Brand names Adoport, Advagraf, Modigraf, Perixis, Prograf, Protopic
Used in the following combined preparations None
Drug group Immunosuppressant drug
Overdose danger rating Medium
Dependence rating Low
Prescription needed Yes
Available as generic No
Tacrolimus is an immunosuppressant used in many types of organ transplants to help prevent rejection. It is usually used in combination with other immunosuppressants. Tacrolimus may also be used topically to treat moderate to severe eczema when other drugs are inappropriate or have been unsuccessful. As tacrolimus suppresses the immune system when taken by mouth or injected, it increases susceptibility to infection and it can also cause kidney damage. Tacrolimus should not be taken by people who are allergic to any macrolide antibiotic. If you are taking oral tacrolimus, it is important to always use the same formulation as they are not all interchangeable.
INFORMATION FOR USERS
Your drug prescription is tailored for you. Do not alter dosage without checking with your doctor.
How taken/used Capsules, SR capsules, granules, liquid, injection, ointment.
Frequency and timing of doses Oral and injected preparations 1–2 x daily. Oral preparations should be taken on an empty stomach or 2–3 hours after a meal. Topical preparation Initially 1–2 x daily; reduced to 2 x weekly when eczema improves.
Dosage range Oral and injected preparations Dosage is calculated on an individual basis. Topical preparation 0.1% or 0.03% ointment (adults); 0.03% ointment (children).
Onset of effect Within 12 hours (oral and injection). 1–2 weeks (ointment).
Duration of action 2–4 days.
Diet advice If taking tacrolimus orally, avoid high-potassium foods and grapefruit juice. No special restrictions for other preparations.
Storage Store at room temperature and protect from moisture. Keep out of the reach of children.
Missed dose Take as soon as you remember, unless your next dose is due within 12 hours, in which case omit the missed dose and take the next dose as scheduled.

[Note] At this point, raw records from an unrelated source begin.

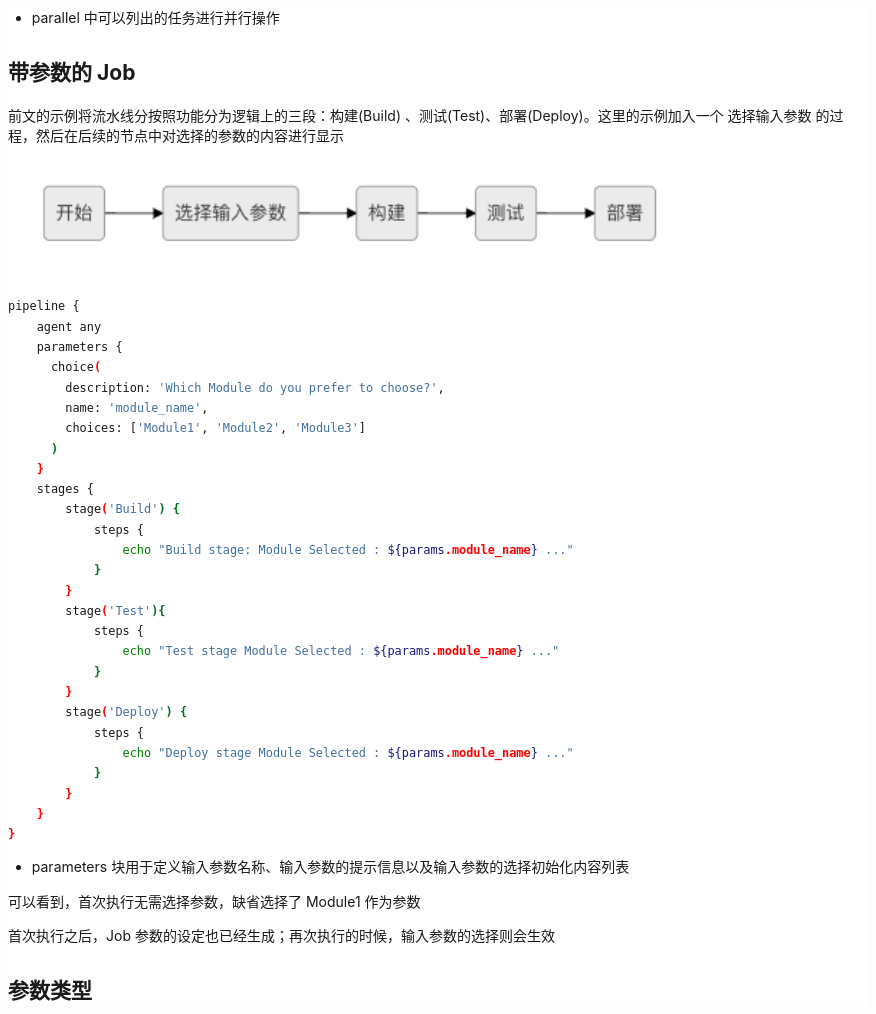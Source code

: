 - parallel 中可以列出的任务进行并行操作

## 带参数的 Job

前文的示例将流水线分按照功能分为逻辑上的三段：构建(Build) 、测试(Test)、部署(Deploy)。这里的示例加入一个 选择输入参数 的过程，然后在后续的节点中对选择的参数的内容进行显示

![img](.assets/image-20221217145206918.png)

```bash
pipeline {
    agent any
    parameters {
      choice(
        description: 'Which Module do you prefer to choose?',
        name: 'module_name',
        choices: ['Module1', 'Module2', 'Module3']
      )
    }
    stages {
        stage('Build') {
            steps { 
                echo "Build stage: Module Selected : ${params.module_name} ..."
            }
        }
        stage('Test'){
            steps {
                echo "Test stage Module Selected : ${params.module_name} ..."
            }
        }
        stage('Deploy') {
            steps {
                echo "Deploy stage Module Selected : ${params.module_name} ..."
            }
        }
    }
}


```

- parameters 块用于定义输入参数名称、输入参数的提示信息以及输入参数的选择初始化内容列表

可以看到，首次执行无需选择参数，缺省选择了 Module1 作为参数

首次执行之后，Job 参数的设定也已经生成；再次执行的时候，输入参数的选择则会生效

## 参数类型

Do not double your next dose.
Stopping the drug Do not stop the drug without consulting your doctor. If it is being taken after a transplant, stopping may lead to organ rejection. If the drug is being used for eczema, stopping may lead to recurrence or worsening of symptoms.
Exceeding the dose An occasional unintentional dose is unlikely to cause major problems. Large oral overdoses may cause tremor, headache, vomiting, and kidney damage. Notify your doctor.
POSSIBLE ADVERSE EFFECTS
Used topically, tacrolimus may cause local irritation, rash, or pins and needles (paraesthesia); discuss with your doctor if these occur. Taken orally, common side effects include nausea, difficulty in sleeping or drowsiness, diarrhoea, headache, tremor, and generalized paraesthesia; discuss with your doctor if nausea, sleeping problems, or drowsiness are severe or if any of the other symptoms occur. If you experience spontaneous bruising or bleeding, fever, or a sore throat, seek immediate medical attention. Long-term use of the drug may cause other adverse effects (see Prolonged use).
General note Many drugs may affect the level of tacrolimus. Check with your doctor before taking any new medication.
Grapefruit juice and St John’s wort can affect blood levels of tacrolimus and should be avoided if taking the drug orally or by injection. If tacrolimus is being taken after a transplant, the interaction with St John’s wort can cause organ rejection.
Vaccines Tacrolimus may affect your response to vaccines. Discuss with your doctor before having a vaccine.
Tacrolimus is prescribed only under medical supervision, but be sure you tell your doctor if:
· You have long-term kidney or liver problems.
· You have lactose intolerance.
· You suffer from peanut or soya allergy.
· You are pregnant or planning a pregnancy.
· You are taking other medicines.
Pregnancy Safety not established. Discuss with your doctor.
Breast-feeding Safety not established. Discuss with your doctor.
Infants and children Used only by specialist children’s doctors.
Over 60 No special problems.
Driving and hazardous work If taking tacrolimus orally, avoid such activities until you know how the drug affects you. It may cause drowsiness. No known problems with topical use.
Alcohol Avoid. Alcohol may increase drowsiness (oral tacrolimus), or cause skin irritation (topical tacrolimus).
Sunlight and sunbeds Avoid prolonged, unprotected exposure as this can increase the risk of skin cancer.
Long-term oral or injected tacrolimus can affect kidney and/or liver function, increases susceptibility to infection, and is associated with an increased risk of some skin and lymphoid cancers. Prolonged use may also increase the chance of high blood pressure or diabetes. Topically, the drug is associated with herpes skin infections (e.g. cold sores); there may also be an increased risk of skin cancer.
Monitoring For oral or injected tacrolimus, regular blood tests, tests of kidney and liver function, and checks of blood presure and for diabetes should be carried out.